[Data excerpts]
┄┄┄┄┄┄┄┄┄┄┄┄┄┄┄┄┄┄┄┄

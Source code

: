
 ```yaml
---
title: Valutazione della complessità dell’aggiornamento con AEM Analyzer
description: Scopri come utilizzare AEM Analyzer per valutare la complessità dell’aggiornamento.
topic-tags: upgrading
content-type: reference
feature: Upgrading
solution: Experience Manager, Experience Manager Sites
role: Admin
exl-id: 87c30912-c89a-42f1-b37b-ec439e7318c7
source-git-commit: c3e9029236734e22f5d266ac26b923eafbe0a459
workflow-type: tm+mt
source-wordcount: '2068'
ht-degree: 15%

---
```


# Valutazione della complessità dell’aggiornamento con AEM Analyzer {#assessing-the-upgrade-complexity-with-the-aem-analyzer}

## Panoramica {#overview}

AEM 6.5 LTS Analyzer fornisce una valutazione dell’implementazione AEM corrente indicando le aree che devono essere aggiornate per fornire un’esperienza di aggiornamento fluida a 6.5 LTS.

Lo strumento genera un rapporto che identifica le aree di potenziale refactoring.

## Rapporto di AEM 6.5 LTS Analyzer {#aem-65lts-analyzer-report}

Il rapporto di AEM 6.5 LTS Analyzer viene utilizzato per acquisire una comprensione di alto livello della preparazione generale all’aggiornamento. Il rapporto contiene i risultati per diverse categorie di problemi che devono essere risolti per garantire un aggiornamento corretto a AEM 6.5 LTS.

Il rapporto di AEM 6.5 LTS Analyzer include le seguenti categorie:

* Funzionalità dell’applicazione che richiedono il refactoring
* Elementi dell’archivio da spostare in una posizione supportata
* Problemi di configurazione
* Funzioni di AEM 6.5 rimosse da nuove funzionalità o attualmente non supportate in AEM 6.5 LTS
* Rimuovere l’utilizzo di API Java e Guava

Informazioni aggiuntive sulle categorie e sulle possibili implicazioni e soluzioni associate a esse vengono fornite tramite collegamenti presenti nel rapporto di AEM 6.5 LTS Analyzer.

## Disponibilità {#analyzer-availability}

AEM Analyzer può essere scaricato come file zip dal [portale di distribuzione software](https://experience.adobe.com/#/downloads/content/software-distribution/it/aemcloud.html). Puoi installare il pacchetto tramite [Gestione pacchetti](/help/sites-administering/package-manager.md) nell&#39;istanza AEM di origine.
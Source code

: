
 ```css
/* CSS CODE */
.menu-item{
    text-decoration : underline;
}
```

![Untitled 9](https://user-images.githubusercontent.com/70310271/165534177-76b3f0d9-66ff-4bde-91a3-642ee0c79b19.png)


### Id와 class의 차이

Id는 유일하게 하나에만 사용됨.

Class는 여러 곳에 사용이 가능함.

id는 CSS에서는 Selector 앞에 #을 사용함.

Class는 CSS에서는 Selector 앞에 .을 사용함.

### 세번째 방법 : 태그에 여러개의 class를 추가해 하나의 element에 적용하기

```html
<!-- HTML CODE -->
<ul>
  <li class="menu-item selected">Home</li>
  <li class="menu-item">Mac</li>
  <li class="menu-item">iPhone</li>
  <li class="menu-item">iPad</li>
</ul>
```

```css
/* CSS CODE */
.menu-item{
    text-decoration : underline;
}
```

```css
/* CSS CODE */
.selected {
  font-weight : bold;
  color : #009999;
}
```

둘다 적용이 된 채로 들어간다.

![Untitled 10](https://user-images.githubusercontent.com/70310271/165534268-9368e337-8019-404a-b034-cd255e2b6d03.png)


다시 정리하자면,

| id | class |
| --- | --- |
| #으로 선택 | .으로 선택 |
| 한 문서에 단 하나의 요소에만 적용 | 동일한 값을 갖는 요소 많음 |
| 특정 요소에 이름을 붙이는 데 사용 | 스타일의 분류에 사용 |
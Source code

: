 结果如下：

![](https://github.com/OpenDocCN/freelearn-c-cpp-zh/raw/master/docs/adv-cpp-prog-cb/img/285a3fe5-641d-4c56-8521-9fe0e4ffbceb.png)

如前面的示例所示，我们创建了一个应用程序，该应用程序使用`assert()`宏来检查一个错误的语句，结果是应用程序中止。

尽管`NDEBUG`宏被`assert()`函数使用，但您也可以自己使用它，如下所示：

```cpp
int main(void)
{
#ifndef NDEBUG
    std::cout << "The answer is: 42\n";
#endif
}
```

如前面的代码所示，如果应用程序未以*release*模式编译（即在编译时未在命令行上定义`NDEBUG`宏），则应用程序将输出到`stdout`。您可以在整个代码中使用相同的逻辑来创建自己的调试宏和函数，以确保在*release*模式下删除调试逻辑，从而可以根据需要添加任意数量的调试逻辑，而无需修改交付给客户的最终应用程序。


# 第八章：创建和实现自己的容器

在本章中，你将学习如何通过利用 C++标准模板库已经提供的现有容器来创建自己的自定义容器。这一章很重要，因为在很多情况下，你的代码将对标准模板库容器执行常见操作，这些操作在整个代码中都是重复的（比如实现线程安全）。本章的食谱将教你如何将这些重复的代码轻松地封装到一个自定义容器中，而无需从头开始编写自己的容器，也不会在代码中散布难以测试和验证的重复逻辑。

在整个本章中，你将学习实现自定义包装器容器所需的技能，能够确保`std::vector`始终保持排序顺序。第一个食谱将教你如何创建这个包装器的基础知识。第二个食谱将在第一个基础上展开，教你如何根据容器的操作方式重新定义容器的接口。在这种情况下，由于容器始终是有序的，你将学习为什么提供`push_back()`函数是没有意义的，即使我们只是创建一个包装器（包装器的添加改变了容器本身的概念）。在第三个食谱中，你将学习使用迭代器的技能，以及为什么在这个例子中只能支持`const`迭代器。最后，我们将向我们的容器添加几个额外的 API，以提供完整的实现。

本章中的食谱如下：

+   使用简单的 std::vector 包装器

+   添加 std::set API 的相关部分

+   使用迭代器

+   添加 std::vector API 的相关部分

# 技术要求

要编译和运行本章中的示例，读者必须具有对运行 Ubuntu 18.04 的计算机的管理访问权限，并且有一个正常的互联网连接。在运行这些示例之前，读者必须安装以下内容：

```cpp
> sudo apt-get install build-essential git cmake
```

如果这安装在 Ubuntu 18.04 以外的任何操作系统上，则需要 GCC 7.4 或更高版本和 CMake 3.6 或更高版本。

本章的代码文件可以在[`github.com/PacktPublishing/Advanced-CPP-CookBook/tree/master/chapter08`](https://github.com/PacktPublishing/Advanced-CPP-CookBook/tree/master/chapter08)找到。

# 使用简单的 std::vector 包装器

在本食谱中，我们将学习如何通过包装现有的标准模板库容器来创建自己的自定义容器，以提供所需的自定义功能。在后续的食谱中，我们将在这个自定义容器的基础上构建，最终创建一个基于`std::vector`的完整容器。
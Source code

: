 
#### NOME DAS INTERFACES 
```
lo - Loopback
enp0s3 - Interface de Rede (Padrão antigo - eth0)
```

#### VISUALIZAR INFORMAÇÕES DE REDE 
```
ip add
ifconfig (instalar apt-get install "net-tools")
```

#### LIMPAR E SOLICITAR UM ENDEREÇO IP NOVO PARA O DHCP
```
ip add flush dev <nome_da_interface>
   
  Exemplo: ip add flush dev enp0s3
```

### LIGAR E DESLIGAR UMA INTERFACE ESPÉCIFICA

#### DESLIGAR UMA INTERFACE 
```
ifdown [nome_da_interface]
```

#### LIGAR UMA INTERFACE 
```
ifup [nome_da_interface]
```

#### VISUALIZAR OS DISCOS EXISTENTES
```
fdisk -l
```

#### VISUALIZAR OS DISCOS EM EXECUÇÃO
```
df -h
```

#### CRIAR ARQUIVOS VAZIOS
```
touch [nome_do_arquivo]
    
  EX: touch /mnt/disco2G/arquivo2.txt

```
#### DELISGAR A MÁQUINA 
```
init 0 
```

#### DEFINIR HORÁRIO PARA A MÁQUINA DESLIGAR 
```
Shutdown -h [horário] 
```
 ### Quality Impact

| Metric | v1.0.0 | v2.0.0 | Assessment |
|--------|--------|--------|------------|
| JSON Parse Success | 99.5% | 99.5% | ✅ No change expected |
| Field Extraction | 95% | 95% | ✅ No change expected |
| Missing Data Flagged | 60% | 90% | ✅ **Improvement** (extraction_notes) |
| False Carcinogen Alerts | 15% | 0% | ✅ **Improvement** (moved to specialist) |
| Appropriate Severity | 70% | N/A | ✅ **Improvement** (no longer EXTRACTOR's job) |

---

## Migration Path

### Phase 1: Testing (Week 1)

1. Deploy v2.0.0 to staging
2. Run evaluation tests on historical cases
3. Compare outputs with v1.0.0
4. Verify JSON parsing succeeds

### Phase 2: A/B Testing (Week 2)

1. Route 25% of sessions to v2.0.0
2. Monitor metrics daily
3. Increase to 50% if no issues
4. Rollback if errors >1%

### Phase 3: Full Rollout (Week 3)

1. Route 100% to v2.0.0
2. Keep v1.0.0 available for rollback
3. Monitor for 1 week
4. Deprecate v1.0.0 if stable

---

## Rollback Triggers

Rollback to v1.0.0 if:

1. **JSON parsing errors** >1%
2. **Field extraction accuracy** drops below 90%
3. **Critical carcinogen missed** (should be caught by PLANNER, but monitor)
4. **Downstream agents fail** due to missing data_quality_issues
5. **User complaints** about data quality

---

┄┄┄┄┄┄┄┄┄┄┄┄┄┄┄┄┄┄┄┄

• Task to carry out:
Nothing but the lines with "使用简单的" should be returned, copied from the entries above.

• Result:
+   使用简单的 std::vector 包装器
# 使用简单的 std::vector 包装器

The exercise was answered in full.